**RECORDS FOR THE EXERCISE:**

..........

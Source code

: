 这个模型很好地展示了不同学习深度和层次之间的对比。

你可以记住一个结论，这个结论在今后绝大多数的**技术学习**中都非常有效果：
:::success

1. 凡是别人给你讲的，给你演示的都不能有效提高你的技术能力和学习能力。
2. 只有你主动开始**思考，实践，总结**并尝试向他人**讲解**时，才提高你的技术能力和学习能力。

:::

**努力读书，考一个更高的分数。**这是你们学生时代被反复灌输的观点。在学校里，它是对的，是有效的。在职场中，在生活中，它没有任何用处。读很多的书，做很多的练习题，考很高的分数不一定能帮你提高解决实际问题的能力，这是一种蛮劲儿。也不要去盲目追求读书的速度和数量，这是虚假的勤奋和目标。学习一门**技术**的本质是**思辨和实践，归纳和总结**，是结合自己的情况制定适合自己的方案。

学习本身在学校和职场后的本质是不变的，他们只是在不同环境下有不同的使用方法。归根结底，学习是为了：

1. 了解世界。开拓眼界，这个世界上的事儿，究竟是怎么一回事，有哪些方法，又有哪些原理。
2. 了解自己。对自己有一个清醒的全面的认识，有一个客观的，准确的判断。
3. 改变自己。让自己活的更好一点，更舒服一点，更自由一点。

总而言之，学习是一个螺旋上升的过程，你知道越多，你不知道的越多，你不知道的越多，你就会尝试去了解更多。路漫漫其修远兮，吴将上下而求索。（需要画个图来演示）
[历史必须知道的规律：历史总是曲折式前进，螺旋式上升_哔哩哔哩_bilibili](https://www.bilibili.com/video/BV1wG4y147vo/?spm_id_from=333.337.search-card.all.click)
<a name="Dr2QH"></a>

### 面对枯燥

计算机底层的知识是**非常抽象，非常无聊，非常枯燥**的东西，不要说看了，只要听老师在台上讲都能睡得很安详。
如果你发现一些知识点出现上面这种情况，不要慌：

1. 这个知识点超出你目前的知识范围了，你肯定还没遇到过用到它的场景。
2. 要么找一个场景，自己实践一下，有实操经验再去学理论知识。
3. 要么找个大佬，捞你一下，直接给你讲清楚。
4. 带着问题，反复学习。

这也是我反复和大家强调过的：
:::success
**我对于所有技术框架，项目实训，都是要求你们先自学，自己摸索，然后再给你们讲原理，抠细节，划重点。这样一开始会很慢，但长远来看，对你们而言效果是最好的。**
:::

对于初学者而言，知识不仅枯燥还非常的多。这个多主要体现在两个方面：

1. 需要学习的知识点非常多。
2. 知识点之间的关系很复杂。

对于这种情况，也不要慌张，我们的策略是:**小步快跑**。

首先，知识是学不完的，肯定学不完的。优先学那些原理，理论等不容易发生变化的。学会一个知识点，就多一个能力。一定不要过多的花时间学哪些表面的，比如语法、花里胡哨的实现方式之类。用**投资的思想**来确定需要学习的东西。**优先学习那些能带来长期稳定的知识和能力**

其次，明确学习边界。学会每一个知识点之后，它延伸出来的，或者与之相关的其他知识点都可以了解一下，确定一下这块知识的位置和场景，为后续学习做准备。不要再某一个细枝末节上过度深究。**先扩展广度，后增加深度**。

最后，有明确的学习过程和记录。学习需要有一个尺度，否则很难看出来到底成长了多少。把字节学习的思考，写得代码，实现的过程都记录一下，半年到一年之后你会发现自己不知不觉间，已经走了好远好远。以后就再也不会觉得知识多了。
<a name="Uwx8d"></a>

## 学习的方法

..........

**EXERCISE DESCRIPTION:** From the line that contains "4. 带着问题，反复学习。" down to the final line of the entries, print every line exactly as it is, and only those lines.

**ANSWER SECTION:**
4. 带着问题，反复学习。

这也是我反复和大家强调过的：
:::success
**我对于所有技术框架，项目实训，都是要求你们先自学，自己摸索，然后再给你们讲原理，抠细节，划重点。这样一开始会很慢，但长远来看，对你们而言效果是最好的。**
:::

对于初学者而言，知识不仅枯燥还非常的多。这个多主要体现在两个方面：

1. 需要学习的知识点非常多。
2. 知识点之间的关系很复杂。

对于这种情况，也不要慌张，我们的策略是:**小步快跑**。

首先，知识是学不完的，肯定学不完的。优先学那些原理，理论等不容易发生变化的。学会一个知识点，就多一个能力。一定不要过多的花时间学哪些表面的，比如语法、花里胡哨的实现方式之类。用**投资的思想**来确定需要学习的东西。**优先学习那些能带来长期稳定的知识和能力**

其次，明确学习边界。学会每一个知识点之后，它延伸出来的，或者与之相关的其他知识点都可以了解一下，确定一下这块知识的位置和场景，为后续学习做准备。不要再某一个细枝末节上过度深究。**先扩展广度，后增加深度**。

最后，有明确的学习过程和记录。学习需要有一个尺度，否则很难看出来到底成长了多少。把字节学习的思考，写得代码，实现的过程都记录一下，半年到一年之后你会发现自己不知不觉间，已经走了好远好远。以后就再也不会觉得知识多了。
<a name="Uwx8d"></a>

## 学习的方法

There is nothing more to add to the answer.